» Input data:
• • •

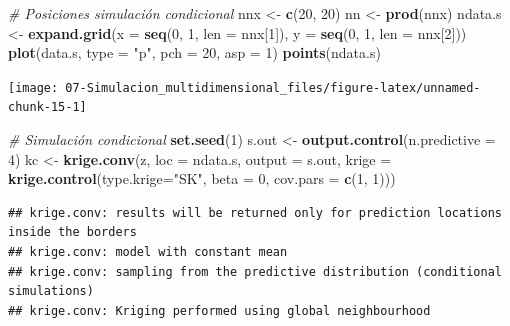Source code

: \documentclass[
]{book}
\newenvironment{Shaded}{\begin{snugshade}}{\end{snugshade}}
\newcommand{\CommentTok}[1]{\textcolor[rgb]{0.56,0.35,0.01}{\textit{#1}}}
\newcommand{\DataTypeTok}[1]{\textcolor[rgb]{0.13,0.29,0.53}{#1}}
\newcommand{\DecValTok}[1]{\textcolor[rgb]{0.00,0.00,0.81}{#1}}
\newcommand{\KeywordTok}[1]{\textcolor[rgb]{0.13,0.29,0.53}{\textbf{#1}}}
\newcommand{\NormalTok}[1]{#1}
\newcommand{\StringTok}[1]{\textcolor[rgb]{0.31,0.60,0.02}{#1}}
\theoremstyle{break}
\theoremstyle{definition}
\theoremstyle{definition}
\theoremstyle{definition}
\theoremstyle{remark}
\begin{document}
\begin{Shaded}
\begin{Highlighting}[]
\CommentTok{# Posiciones simulación condicional}
\NormalTok{nnx <-}\StringTok{ }\KeywordTok{c}\NormalTok{(}\DecValTok{20}\NormalTok{, }\DecValTok{20}\NormalTok{)}
\NormalTok{nn <-}\StringTok{ }\KeywordTok{prod}\NormalTok{(nnx)}
\NormalTok{ndata.s <-}\StringTok{ }\KeywordTok{expand.grid}\NormalTok{(}\DataTypeTok{x =} \KeywordTok{seq}\NormalTok{(}\DecValTok{0}\NormalTok{, }\DecValTok{1}\NormalTok{, }\DataTypeTok{len =}\NormalTok{ nnx[}\DecValTok{1}\NormalTok{]), }\DataTypeTok{y =} \KeywordTok{seq}\NormalTok{(}\DecValTok{0}\NormalTok{, }\DecValTok{1}\NormalTok{, }\DataTypeTok{len =}\NormalTok{ nnx[}\DecValTok{2}\NormalTok{]))}
\KeywordTok{plot}\NormalTok{(data.s, }\DataTypeTok{type =} \StringTok{"p"}\NormalTok{, }\DataTypeTok{pch =} \DecValTok{20}\NormalTok{, }\DataTypeTok{asp =} \DecValTok{1}\NormalTok{)}
\KeywordTok{points}\NormalTok{(ndata.s)}
\end{Highlighting}
\end{Shaded}

\begin{center}\texttt{[image: 07-Simulacion\_multidimensional\_files/figure-latex/unnamed-chunk-15-1]} \end{center}

\begin{Shaded}
\begin{Highlighting}[]
\CommentTok{# Simulación condicional}
\KeywordTok{set.seed}\NormalTok{(}\DecValTok{1}\NormalTok{)}
\NormalTok{s.out <-}\StringTok{ }\KeywordTok{output.control}\NormalTok{(}\DataTypeTok{n.predictive =} \DecValTok{4}\NormalTok{)}
\NormalTok{kc <-}\StringTok{ }\KeywordTok{krige.conv}\NormalTok{(z, }\DataTypeTok{loc =}\NormalTok{ ndata.s, }\DataTypeTok{output =}\NormalTok{ s.out,}
                 \DataTypeTok{krige =} \KeywordTok{krige.control}\NormalTok{(}\DataTypeTok{type.krige=}\StringTok{"SK"}\NormalTok{, }\DataTypeTok{beta =} \DecValTok{0}\NormalTok{, }\DataTypeTok{cov.pars =} \KeywordTok{c}\NormalTok{(}\DecValTok{1}\NormalTok{, }\DecValTok{1}\NormalTok{)))}
\end{Highlighting}
\end{Shaded}

\begin{verbatim}
## krige.conv: results will be returned only for prediction locations inside the borders
## krige.conv: model with constant mean
## krige.conv: sampling from the predictive distribution (conditional simulations)
## krige.conv: Kriging performed using global neighbourhood
\end{verbatim}
\end{document}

• • •

» About this exercise: Copy out each line of the data containing the string "CommentTok".

» Output of the exercise:
\newcommand{\CommentTok}[1]{\textcolor[rgb]{0.56,0.35,0.01}{\textit{#1}}}
\CommentTok{# Posiciones simulación condicional}
\CommentTok{# Simulación condicional}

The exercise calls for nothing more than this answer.